* [EXERCISE DATA]:
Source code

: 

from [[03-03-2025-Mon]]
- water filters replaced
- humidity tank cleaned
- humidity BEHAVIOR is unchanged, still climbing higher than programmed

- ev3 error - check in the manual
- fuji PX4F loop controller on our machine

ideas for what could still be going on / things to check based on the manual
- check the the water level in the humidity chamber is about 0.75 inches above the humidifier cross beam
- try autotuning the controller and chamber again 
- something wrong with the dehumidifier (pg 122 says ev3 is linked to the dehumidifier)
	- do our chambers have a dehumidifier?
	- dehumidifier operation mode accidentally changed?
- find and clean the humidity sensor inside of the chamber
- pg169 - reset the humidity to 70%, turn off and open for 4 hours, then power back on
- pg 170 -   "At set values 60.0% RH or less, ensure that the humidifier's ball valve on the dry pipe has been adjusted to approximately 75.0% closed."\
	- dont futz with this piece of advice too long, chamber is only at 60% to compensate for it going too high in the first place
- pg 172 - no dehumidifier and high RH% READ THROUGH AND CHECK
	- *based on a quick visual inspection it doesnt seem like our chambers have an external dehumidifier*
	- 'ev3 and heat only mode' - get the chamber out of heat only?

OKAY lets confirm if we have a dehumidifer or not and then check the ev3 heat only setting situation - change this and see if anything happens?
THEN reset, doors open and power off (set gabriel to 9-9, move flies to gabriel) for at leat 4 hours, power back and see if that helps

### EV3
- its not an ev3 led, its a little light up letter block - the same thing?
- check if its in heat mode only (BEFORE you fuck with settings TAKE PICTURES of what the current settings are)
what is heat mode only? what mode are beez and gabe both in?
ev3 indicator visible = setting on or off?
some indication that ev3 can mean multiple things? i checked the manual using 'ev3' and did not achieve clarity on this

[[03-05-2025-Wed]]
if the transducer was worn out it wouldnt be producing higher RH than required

* [ASSIGNMENT]: Could you reproduce, exactly as written, the lines running from the one with "- dont futz" to the end of the entries above?

* [SOLUTION FOR THIS EXERCISE]:
	- dont futz with this piece of advice too long, chamber is only at 60% to compensate for it going too high in the first place
- pg 172 - no dehumidifier and high RH% READ THROUGH AND CHECK
	- *based on a quick visual inspection it doesnt seem like our chambers have an external dehumidifier*
	- 'ev3 and heat only mode' - get the chamber out of heat only?

OKAY lets confirm if we have a dehumidifer or not and then check the ev3 heat only setting situation - change this and see if anything happens?
THEN reset, doors open and power off (set gabriel to 9-9, move flies to gabriel) for at leat 4 hours, power back and see if that helps

### EV3
- its not an ev3 led, its a little light up letter block - the same thing?
- check if its in heat mode only (BEFORE you fuck with settings TAKE PICTURES of what the current settings are)
what is heat mode only? what mode are beez and gabe both in?
ev3 indicator visible = setting on or off?
some indication that ev3 can mean multiple things? i checked the manual using 'ev3' and did not achieve clarity on this

[[03-05-2025-Wed]]
if the transducer was worn out it wouldnt be producing higher RH than required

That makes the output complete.